[Dataset entries]
___

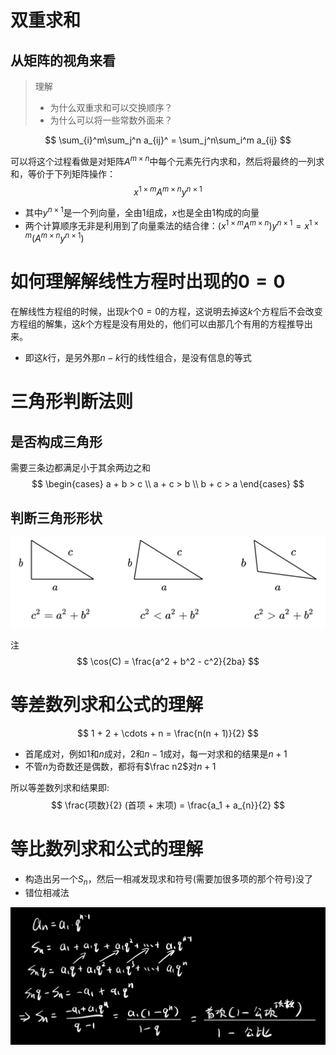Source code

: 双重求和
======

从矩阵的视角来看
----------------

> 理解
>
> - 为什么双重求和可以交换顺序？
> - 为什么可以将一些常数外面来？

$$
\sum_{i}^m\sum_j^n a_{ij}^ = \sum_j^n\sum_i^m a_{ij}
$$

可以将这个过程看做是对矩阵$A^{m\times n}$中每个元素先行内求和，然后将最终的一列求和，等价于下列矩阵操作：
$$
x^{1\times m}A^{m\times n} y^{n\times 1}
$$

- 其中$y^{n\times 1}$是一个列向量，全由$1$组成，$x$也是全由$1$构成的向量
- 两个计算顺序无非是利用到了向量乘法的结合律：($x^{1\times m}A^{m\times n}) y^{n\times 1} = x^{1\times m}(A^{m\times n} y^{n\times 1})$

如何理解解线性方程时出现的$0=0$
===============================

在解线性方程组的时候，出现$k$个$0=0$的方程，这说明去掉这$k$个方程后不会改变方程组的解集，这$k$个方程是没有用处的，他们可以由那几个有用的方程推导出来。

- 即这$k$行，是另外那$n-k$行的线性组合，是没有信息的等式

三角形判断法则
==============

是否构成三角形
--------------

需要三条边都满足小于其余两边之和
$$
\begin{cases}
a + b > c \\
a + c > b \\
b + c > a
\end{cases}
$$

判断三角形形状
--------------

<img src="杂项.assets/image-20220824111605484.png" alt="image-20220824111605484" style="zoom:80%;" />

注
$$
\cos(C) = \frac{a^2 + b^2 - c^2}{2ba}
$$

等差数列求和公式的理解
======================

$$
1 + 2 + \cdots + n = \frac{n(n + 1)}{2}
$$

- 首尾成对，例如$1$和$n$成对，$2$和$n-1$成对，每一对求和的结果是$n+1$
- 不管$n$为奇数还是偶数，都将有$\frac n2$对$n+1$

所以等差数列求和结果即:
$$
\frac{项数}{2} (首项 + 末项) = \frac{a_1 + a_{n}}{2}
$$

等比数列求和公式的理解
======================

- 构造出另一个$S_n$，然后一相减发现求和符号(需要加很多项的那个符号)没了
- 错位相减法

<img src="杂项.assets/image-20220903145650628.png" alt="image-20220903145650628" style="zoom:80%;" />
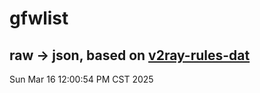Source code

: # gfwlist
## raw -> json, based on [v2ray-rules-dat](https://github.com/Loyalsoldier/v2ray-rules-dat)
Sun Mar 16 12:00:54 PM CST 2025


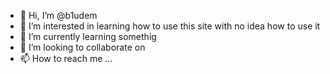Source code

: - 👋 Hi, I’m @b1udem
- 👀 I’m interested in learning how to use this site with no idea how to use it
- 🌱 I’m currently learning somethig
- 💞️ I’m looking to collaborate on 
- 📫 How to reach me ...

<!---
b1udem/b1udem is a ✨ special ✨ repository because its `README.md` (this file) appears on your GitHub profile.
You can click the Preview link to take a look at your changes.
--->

___

Exercise - A verbatim transcription is required of the lines from the one with "You can click" through the final line of the entries above, and of nothing else.

Answer to the problem -
You can click the Preview link to take a look at your changes.
--->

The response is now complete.